早稲田経営学院・“Wセミナー”の総帥として34年もの間君臨し、年商120億までにした男は、徳島のデケンボ(勉強ができない子ども)だった。人生の道を切り開くことができたのは、思わず笑ってしまうほどの、えげつない「プラス思考」と「行動力」によるものである。
15.大学生時代―情けは人の為ならず
60年安保は、日本史上空前規模の反政府運動だった。日米安全保障条約を巡る政府の強行採決に反対する、労働者やインテリ層、学生、左翼勢力などが、全国のいたるところで抗議の大合唱でデモ行進。とりわけ、全学連など若者たちは、青春のエネルギーの全てをぶつけているかのようだった。「岸内閣を倒せ!」とデモ隊が国会に突入して機動隊と衝突し、傷害、放火、器物損壊などを伴う大規模暴動暴となった。この頃は、「デモ」「全学連」「機動隊」なるワードが、頻繁に巷に流れ、日本中に影響を及ぼしていた。小さな子どもまでが、むろん意味は分かってはいないが、3~4人でデモ隊を組んで「アンポ、ハンタイ!アンポ、ハンタイ!」と、“デモごっこ”遊びをしたものだ。時代は、熱かった。
豊彦は、ようやく早稲田の政経に入学することができたものの、授業にはほとんど出なかった。1年目は、安保闘争で全校がほぼ休講状態だったため。2年目になるとキャンパスは落ち着きを取り戻し、ポツリポツリと授業が再開されたが、出席する気になるほど面白い講義がなかった。そして、実家の商売不振で送金がなく、アルバイトに専念しなければならなかった。印刷工場の機械掃除、NHKのメッセンジャー・ボーイ、歌舞伎座の大道具係、家庭教師といろいろやった。特に実入りが良かったのは、池袋のキャバレーでホール係のボーイの時だ。30代後半で頑張っている、シングルの子持ちのホステスさんがいた。キャバレーでは、見た目と若さが勝負だが、地味でおとなしい彼女は全くご指名がなくいつもしょんぼりしていた。そこで彼は、山奥から出てきたような場慣れしていない客や、金持ちそうだが横柄でホステスからモテない客を見つけると、「ゆっくりと楽しみたいお客さんにはピッタリですよ」と、意味ありげな目線で耳打ちし、彼女への指名を勝ち取ることに励んだ。
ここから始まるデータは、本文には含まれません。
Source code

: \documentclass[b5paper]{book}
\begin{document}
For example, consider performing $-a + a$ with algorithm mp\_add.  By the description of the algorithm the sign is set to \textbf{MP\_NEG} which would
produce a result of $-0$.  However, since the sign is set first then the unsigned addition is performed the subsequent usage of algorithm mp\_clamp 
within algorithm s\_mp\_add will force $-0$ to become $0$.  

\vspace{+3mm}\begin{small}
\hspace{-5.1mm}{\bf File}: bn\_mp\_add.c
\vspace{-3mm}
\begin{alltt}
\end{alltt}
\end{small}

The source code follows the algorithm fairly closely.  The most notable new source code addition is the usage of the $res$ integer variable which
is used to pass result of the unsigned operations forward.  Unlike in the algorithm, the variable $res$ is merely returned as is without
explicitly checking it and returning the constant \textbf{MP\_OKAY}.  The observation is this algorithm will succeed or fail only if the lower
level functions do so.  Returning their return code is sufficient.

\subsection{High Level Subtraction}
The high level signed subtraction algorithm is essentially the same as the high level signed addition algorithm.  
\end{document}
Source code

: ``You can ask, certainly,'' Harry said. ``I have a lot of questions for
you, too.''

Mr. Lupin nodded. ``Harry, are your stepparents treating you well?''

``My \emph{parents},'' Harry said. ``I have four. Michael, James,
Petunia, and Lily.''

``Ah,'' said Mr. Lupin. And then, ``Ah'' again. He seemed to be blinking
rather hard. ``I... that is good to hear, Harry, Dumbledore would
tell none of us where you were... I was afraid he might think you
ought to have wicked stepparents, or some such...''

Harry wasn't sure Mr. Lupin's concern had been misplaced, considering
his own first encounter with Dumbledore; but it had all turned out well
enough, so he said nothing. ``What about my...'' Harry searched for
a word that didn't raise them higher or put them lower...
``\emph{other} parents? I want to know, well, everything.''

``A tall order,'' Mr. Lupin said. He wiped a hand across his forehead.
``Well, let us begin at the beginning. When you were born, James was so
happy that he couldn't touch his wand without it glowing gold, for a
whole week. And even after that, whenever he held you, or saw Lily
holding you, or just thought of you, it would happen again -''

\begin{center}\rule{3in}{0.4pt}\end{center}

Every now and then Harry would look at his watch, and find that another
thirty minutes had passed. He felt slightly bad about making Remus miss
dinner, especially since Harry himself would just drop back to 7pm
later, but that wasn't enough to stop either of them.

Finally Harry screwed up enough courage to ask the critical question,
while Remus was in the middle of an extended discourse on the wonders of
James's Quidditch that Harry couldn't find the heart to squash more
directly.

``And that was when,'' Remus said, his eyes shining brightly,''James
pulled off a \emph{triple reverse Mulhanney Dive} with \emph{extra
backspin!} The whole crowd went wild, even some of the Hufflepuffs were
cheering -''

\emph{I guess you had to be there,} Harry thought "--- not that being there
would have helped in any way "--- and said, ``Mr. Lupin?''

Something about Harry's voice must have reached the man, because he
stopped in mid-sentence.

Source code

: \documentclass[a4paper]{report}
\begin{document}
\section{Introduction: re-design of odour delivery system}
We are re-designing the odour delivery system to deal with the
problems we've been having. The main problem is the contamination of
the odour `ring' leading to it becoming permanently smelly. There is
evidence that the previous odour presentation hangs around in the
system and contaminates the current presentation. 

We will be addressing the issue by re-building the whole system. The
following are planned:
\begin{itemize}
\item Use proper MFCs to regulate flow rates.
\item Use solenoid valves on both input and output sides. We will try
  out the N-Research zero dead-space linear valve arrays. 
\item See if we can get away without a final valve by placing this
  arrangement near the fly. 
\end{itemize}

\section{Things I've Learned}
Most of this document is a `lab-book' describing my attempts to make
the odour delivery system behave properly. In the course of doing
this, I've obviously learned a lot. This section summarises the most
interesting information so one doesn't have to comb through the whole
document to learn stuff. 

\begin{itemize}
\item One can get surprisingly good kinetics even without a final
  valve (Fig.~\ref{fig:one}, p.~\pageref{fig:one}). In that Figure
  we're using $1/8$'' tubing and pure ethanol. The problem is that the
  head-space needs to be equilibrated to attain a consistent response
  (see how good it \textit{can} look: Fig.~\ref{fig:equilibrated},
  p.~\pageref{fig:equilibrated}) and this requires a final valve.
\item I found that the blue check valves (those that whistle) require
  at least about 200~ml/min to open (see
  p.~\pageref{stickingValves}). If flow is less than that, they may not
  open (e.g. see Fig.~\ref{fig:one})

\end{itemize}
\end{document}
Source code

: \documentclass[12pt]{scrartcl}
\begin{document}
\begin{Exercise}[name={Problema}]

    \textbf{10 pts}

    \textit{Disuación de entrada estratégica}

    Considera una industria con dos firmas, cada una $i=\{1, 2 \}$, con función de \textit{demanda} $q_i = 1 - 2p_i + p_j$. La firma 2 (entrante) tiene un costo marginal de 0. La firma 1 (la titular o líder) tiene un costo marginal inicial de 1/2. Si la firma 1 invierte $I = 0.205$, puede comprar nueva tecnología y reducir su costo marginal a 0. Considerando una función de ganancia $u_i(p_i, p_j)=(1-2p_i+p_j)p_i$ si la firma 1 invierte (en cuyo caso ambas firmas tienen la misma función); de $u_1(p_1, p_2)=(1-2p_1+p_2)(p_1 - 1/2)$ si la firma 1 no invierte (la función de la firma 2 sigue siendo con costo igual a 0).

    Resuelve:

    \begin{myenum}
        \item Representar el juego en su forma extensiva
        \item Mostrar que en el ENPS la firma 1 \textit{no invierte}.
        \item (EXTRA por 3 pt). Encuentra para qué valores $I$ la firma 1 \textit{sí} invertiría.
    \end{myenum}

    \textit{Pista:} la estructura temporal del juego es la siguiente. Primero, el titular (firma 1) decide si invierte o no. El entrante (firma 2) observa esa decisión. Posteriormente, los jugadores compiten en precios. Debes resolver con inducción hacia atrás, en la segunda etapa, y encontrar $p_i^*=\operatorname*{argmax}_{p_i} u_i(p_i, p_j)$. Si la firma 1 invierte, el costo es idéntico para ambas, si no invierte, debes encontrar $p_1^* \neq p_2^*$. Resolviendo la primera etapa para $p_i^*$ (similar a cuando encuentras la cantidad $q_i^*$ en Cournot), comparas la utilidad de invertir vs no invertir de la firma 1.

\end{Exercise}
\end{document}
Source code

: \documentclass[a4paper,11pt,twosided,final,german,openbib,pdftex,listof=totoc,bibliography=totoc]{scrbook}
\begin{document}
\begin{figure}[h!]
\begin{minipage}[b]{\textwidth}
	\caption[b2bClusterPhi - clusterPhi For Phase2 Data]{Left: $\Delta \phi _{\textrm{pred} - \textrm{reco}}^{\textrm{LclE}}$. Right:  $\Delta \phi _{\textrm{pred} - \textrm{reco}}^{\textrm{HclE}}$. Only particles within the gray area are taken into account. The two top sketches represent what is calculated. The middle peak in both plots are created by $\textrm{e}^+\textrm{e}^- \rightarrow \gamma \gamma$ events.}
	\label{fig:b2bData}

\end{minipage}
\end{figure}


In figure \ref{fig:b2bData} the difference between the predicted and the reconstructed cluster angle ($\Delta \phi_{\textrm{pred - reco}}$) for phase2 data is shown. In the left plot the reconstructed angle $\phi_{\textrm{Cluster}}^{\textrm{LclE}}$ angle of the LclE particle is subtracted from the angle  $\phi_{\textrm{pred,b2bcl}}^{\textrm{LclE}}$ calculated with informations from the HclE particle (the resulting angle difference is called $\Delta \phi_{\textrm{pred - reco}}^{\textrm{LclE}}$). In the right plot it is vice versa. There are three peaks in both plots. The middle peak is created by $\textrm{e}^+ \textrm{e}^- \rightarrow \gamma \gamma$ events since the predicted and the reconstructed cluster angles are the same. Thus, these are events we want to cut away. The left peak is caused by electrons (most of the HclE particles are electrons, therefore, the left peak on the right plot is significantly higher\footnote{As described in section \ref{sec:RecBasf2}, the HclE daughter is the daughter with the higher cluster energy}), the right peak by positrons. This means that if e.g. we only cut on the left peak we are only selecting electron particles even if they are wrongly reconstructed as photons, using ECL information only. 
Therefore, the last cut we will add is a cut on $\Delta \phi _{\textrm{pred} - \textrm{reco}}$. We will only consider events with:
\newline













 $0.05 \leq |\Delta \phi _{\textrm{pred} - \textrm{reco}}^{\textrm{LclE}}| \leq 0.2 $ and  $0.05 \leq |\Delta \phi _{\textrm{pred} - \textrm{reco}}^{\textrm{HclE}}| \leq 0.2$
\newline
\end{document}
女性がひとりで子どもを育てるのは、男以上の頑張りが必要。急にご指名が増えて大喜びの彼女は、「また、お願いしますね」と、お客を回すたびに、内緒でチップをくれた。そんな様子を見ていた“さえない組”のホステスさん4人が、私も私もと、彼に「指名の請負」を頼んでくるようになった。少々困ったが、“負け組”の女性から頼まれたらやらないわけにはいかない。豊彦は、新入りのボーイたち3人に声をかけ、趣旨を説明してチームを組んだ。そして、あらん限りの知恵をしぼって、指名客を獲得して引き渡すプランを練り、新規客の開拓も積極的に行った。どうも、彼は、勉強以外で知恵をしぼる癖があるらしい。その結果、その4人のホステスさんたちも、急激に売れっ子になって大喜び。「成ちゃん、サンキュ」、「成ちゃん、さすが」とおだてられ、チップが降って湧いてきた。チームのメンバーもチップが増えたことで豊彦に感謝し、よく食事をおごってくれた。そうこうしている内に、幹部からは、売上げに貢献しているように見えたのだろう、豊彦を、若手ボーイのチーフに昇格させる話が来た。しかし、より実入りのいい家庭教師のバイトが来たので、断った。
数々のアルバイトは、貧乏学生の身には、金銭的には本当にありがたかった。同時に、「情けは人の為ならず」ということを学ぶことができたのだった。